Extra – Click this checkbox to open the extended options – Difference intensity can increase the detail of the picture, if you think the picture is too single you can increase this value
Attach style to the model – Click the red button “show extra Networks” under the Generate button to expand the additional panel – The miniatures can be downloaded from civiai, or you can train them yourself.
– hyper network is more universal, and LoRA is more suitable for portrait generation
– the mini-models are placed in the corresponding folder under models and can be seen and selected
– after selecting “style”, the parameters of the style will be added to the prompt, and the parameters after it represents the concentration
Actions to achieve the mini-goal (training)

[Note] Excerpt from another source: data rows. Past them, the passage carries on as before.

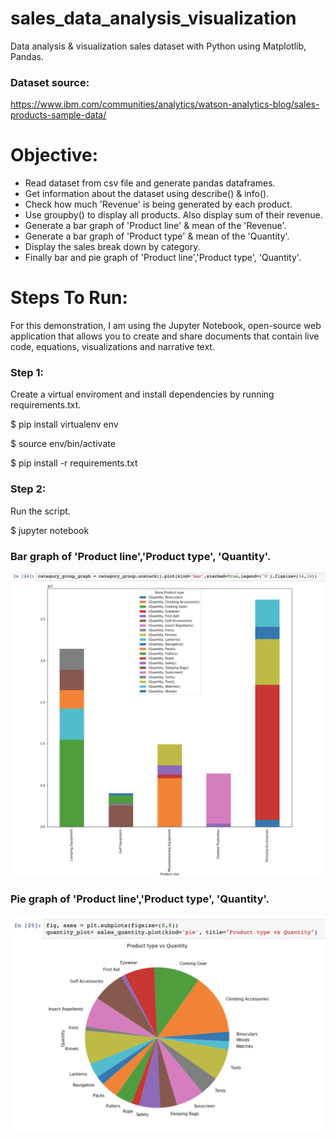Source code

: # sales_data_analysis_visualization
Data analysis &amp; visualization sales dataset with Python using Matplotlib, Pandas. 

### Dataset source: 
https://www.ibm.com/communities/analytics/watson-analytics-blog/sales-products-sample-data/

# Objective:
* Read dataset from csv file and generate pandas dataframes.
* Get information about the dataset using describe() & info().
* Check how much 'Revenue' is being generated by each product.
* Use groupby() to display all products. Also display sum of their revenue.
* Generate a bar graph of 'Product line' & mean of the 'Revenue'.
* Generate a bar graph of 'Product type' & mean of the 'Quantity'.
* Display the sales break down by category.
* Finally bar and pie graph of 'Product line','Product type', 'Quantity'.

# Steps To Run:
For this demonstration, I am using the Jupyter Notebook, open-source web application that allows you to create and share documents that contain live code, equations, visualizations and narrative text.

### Step 1:
Create a virtual enviroment and install dependencies by running requirements.txt.

$ pip install virtualenv env

$ source env/bin/activate

$ pip install -r requirements.txt

### Step 2:
Run the script.

$ jupyter notebook

### Bar graph of 'Product line','Product type', 'Quantity'.
![](screenshots/bar.png)

### Pie graph of 'Product line','Product type', 'Quantity'.
![](screenshots/pie.png)

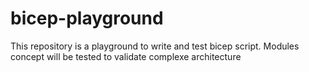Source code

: # bicep-playground
This repository is a playground to write and test bicep script. Modules concept will be tested to validate complexe architecture
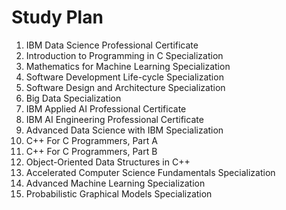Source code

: <h1>Study Plan</h1>


1. IBM Data Science Professional Certificate
2. Introduction to Programming in C Specialization
3. Mathematics for Machine Learning Specialization
4. Software Development Life-cycle Specialization
5. Software Design and Architecture Specialization
6. Big Data Specialization
7. IBM Applied AI Professional Certificate
8. IBM AI Engineering Professional Certificate
9. Advanced Data Science with IBM Specialization
10. C++ For C Programmers, Part A
11. C++ For C Programmers, Part B
12. Object-Oriented Data Structures in C++
13. Accelerated Computer Science Fundamentals Specialization
14. Advanced Machine Learning Specialization
15. Probabilistic Graphical Models Specialization
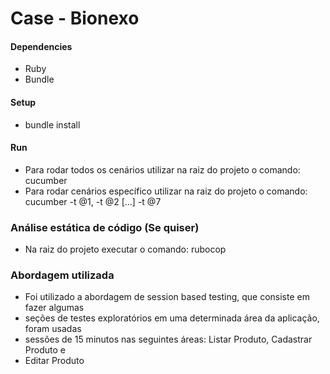 # Case - Bionexo


#### Dependencies
* Ruby
* Bundle

#### Setup
* bundle install

#### Run
* Para rodar todos os cenários utilizar na raiz do projeto o comando: cucumber
* Para rodar cenários específico utilizar na raiz do projeto o comando: cucumber -t @1, -t @2 [...] -t @7

### Análise estática de código (Se quiser)
* Na raiz do projeto executar o comando: rubocop

### Abordagem utilizada
* Foi utilizado a abordagem de session based testing, que consiste em fazer algumas
* seções de testes exploratórios em uma determinada área da aplicação, foram usadas
* sessões de 15 minutos nas seguintes áreas: Listar Produto, Cadastrar Produto e 
* Editar Produto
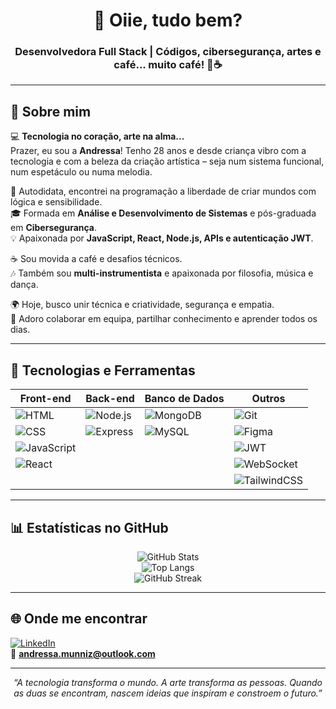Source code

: <div align="center">

# 👋 Oiie, tudo bem?  
### Desenvolvedora Full Stack | Códigos, cibersegurança, artes e café... muito café! 🎨☕  

</div>

---

## 💫 Sobre mim  

💻 <b>Tecnologia no coração, arte na alma...</b>  
Prazer, eu sou a <b>Andressa</b>! Tenho 28 anos e desde criança vibro com a tecnologia e com a beleza da criação artística – seja num sistema funcional, num espetáculo ou numa melodia.  

🧠 Autodidata, encontrei na programação a liberdade de criar mundos com lógica e sensibilidade.  
🎓 Formada em <b>Análise e Desenvolvimento de Sistemas</b> e pós-graduada em <b>Cibersegurança</b>.  
💡 Apaixonada por <b>JavaScript, React, Node.js, APIs e autenticação JWT</b>.  

☕ Sou movida a café e desafios técnicos.  
🎶 Também sou <b>multi-instrumentista</b> e apaixonada por filosofia, música e dança.  

🌍 Hoje, busco unir técnica e criatividade, segurança e empatia.  
🤝 Adoro colaborar em equipa, partilhar conhecimento e aprender todos os dias.  

---

## 🚀 Tecnologias e Ferramentas  

| Front-end | Back-end | Banco de Dados | Outros |
|-----------|----------|----------------|--------|
| ![HTML](https://img.shields.io/badge/HTML5-E34F26?style=for-the-badge&logo=html5&logoColor=white) | ![Node.js](https://img.shields.io/badge/Node.js-43853D?style=for-the-badge&logo=node.js&logoColor=white) | ![MongoDB](https://img.shields.io/badge/MongoDB-4EA94B?style=for-the-badge&logo=mongodb&logoColor=white) | ![Git](https://img.shields.io/badge/GIT-E44C30?style=for-the-badge&logo=git&logoColor=white) |
| ![CSS](https://img.shields.io/badge/CSS3-1572B6?style=for-the-badge&logo=css3&logoColor=white) | ![Express](https://img.shields.io/badge/Express.js-404D59?style=for-the-badge) | ![MySQL](https://img.shields.io/badge/MySQL-005C84?style=for-the-badge&logo=mysql&logoColor=white) | ![Figma](https://img.shields.io/badge/Figma-F24E1E?style=for-the-badge&logo=figma&logoColor=white) |
| ![JavaScript](https://img.shields.io/badge/JavaScript-F7DF1E?style=for-the-badge&logo=javascript&logoColor=black) |   |   | ![JWT](https://img.shields.io/badge/JWT-black?style=for-the-badge&logo=jsonwebtokens) |
| ![React](https://img.shields.io/badge/React-20232A?style=for-the-badge&logo=react&logoColor=61DAFB) |   |   | ![WebSocket](https://img.shields.io/badge/WebSocket-2E7D32?style=for-the-badge&logo=socket.io&logoColor=white) |
|   |   |   | ![TailwindCSS](https://img.shields.io/badge/Tailwind_CSS-38B2AC?style=for-the-badge&logo=tailwind-css&logoColor=white) |

---

## 📊 Estatísticas no GitHub  

<div align="center">

![GitHub Stats](https://github-readme-stats.vercel.app/api?username=Munnizdev&show_icons=true&theme=radical)  
![Top Langs](https://github-readme-stats.vercel.app/api/top-langs/?username=Munnizdev&layout=compact&theme=radical)  
![GitHub Streak](https://streak-stats.demolab.com?user=Munnizdev&theme=radical&hide_border=false)  

</div>

---

## 🌐 Onde me encontrar  

[![LinkedIn](https://img.shields.io/badge/LinkedIn-0A66C2?style=for-the-badge&logo=linkedin&logoColor=white)](https://www.linkedin.com/in/andressa-muniz-2a7714146/)  
📩 **andressa.munniz@outlook.com**  

---

<p align="center">
  <em>“A tecnologia transforma o mundo. A arte transforma as pessoas. Quando as duas se encontram, nascem ideias que inspiram e constroem o futuro.”</em>  
</p>
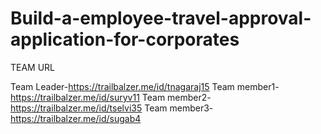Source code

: # Build-a-employee-travel-approval-application-for-corporates

TEAM URL

Team Leader-https://trailbalzer.me/id/tnagaraj15
Team member1-https://trailbalzer.me/id/suryv11
Team member2-https://trailbalzer.me/id/tselvi35
Team member3-https://trailbalzer.me/id/sugab4
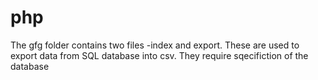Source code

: # php
The gfg folder contains two files 
-index and export. 
These are used to export data from SQL database into csv.
They require sqecifiction of the database 
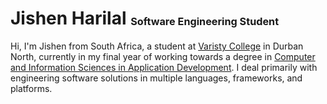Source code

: # Jishen Harilal <sup><sub><sub> Software Engineering Student

Hi, I'm Jishen from South Africa, a student at [Varisty College](https://www.varsitycollege.co.za/campuses/durban-north) in Durban North, currently in my final year of working towards a degree in [Computer and Information Sciences in Application Development](https://www.varsitycollege.co.za/information-technology/full-time/bachelor-of-computer-and-information-sciences-in-application-development). I deal primarily with engineering software solutions in multiple languages, frameworks, and platforms.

1. prepare the training set
– about 20 images are enough to train a nice little style model – as a start, 5 images with a specific style is fine – the size of the images in the training set needs to be identical 2. Create Hypernetwork – In the training, enter a name to create a hyper network
3. Preprocess the images – In this step, the AI will first generate a text description based on the training image. – In the preprocessed image, fill in the folder address of the training image and the folder address of the output preprocessed image. – Modify the aspect size of the training image – If the size is not the same, you can use Birme to modify the image size in batch first. – Check the BLIP option and click the Preprocess button to perform preprocessing
–wait for the completion of each training image next to a txt file, the text is the description of the corresponding image –there will be inaccuracies in the descriptions, you can modify them manually – The accuracy of the descriptions determines the effectiveness of the training to a certain extent
4. Training –In the training, select the Hypernetwork you just created. 2. –input 0.00005 learning rate – In initial training 4 zeros are appropriate, in later training gradually reduce the number of zeros – input the directory with text description and images –modify the image size –choose 2000 iterative steps –Generally speaking, for 2000 steps of training, it takes 1 hour for a 10 series graphics card and half an hour for a 30 series graphics card –Click the Training Hypernetwork button to start training
5. Effect presentation –After the training starts, you can see the training process in the preview window
–After the training, you can see the training process in … /stable-diffusion-webui/textual_inversion/date/… You can find the training results In the hyper networks folder –in the images folder are the results of the training process –You can view the images and decide which training result is appropriate
–in the hyper networks folder, the files with the .pt suffix are the training style models – For example, if you think the result of step 1400 is appropriate, you can move the pt file of step 1400 to models/hyper networks as the style
–Using the training results to generate images –In the “txt to img” and “img to img”, select the style you just trained and generate it. –If the style is not strong enough, you can increase the factor
Recently just released the latest developments and my understanding
Recently Stable Diffusion has introduced a new model called DeepFloyd IF, which greatly improves a series of problems with the criticized AI drawing. For example, AI-generated images have problematic spatial relationships, characters with multiple fingers on their limbs, and the inability to carry complex logical relationships. Frankly speaking, I believe that for image AI, the future is on the side of open source and private deployment.
Human society is diverse and different at the visual level, and tools with certain styles and tendencies cannot cover a large area. The difference between human and human aesthetic differences is the different training sets, there is no difference between humans and AI, and private deployment of training to ensure the independence of aesthetics, “independence” can restore a greater degree of “diversity”.